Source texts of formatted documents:

==*==

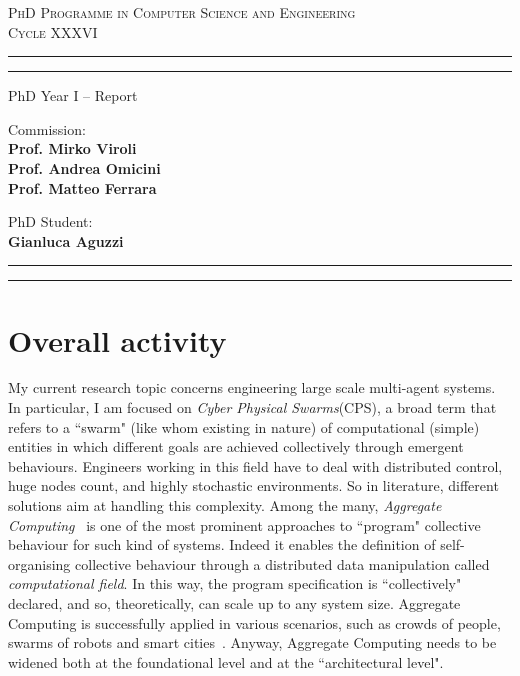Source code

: \documentclass[12pt]{article}
\begin{document}
\begin{center}
	{{
		\Large{
			\textsc{PhD Programme in Computer Science and Engineering \\ Cycle XXXVI}
			}
	}} 
	\rule[0.1cm]{\textwidth}{0.1mm}
	\rule[0.4cm]{\textwidth}{0.6mm}
\end{center}

\begin{center}
	\vspace{8mm}
	{\LARGE{PhD Year I -- Report}}
\end{center}
\vspace{8mm}
\par
\noindent
\begin{minipage}[t]{0.47\textwidth}

{\large{Commission: \\\bf
Prof. Mirko Viroli \\
Prof. Andrea Omicini \\
Prof. Matteo Ferrara} 
}
\end{minipage}
\hfill
\begin{minipage}[t]{0.47\textwidth}
	\raggedleft
	{
		\large{PhD Student: \\\bf Gianluca Aguzzi }
	}
\end{minipage}
\vspace{10mm}

{
	\raggedright
	\rule[0.1cm]{\textwidth}{0.6mm}
	\rule[0.5cm]{\textwidth}{0.1mm}
}

\section{Overall activity}
My current research topic concerns engineering large scale multi-agent systems. In particular, I am
 focused on \textit{Cyber Physical Swarms}(CPS), a broad term that refers to a ``swarm" (like whom
 existing in nature) of computational (simple) entities in which different goals are 
 achieved collectively through emergent behaviours. 
%
Engineers working in this field have to deal with distributed control, 
 huge nodes count, and highly stochastic environments.
%
So in literature, different solutions aim at handling this complexity.
 Among the many, \textit{Aggregate Computing}~\cite{aggregatecomputing} is one of the most
 prominent approaches to ``program" collective behaviour for such kind of systems.
%
Indeed it enables the definition of self-organising collective behaviour 
 through a distributed data manipulation called \textit{computational field}. 
 In this way, the program specification is ``collectively" declared, and so, theoretically,
 can scale up to any system size.
%
Aggregate Computing is successfully applied in various scenarios, 
 such as crowds of people, swarms of robots and smart cities~\cite{processes}.
%
Anyway, Aggregate Computing needs to be widened both 
 at the foundational level and at the ``architectural level".
\end{document}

==*==

- **Task description**
Please report every line among the entries that includes "distributed".

- **Response to the exercise**
Engineers working in this field have to deal with distributed control, 
 through a distributed data manipulation called \textit{computational field}. 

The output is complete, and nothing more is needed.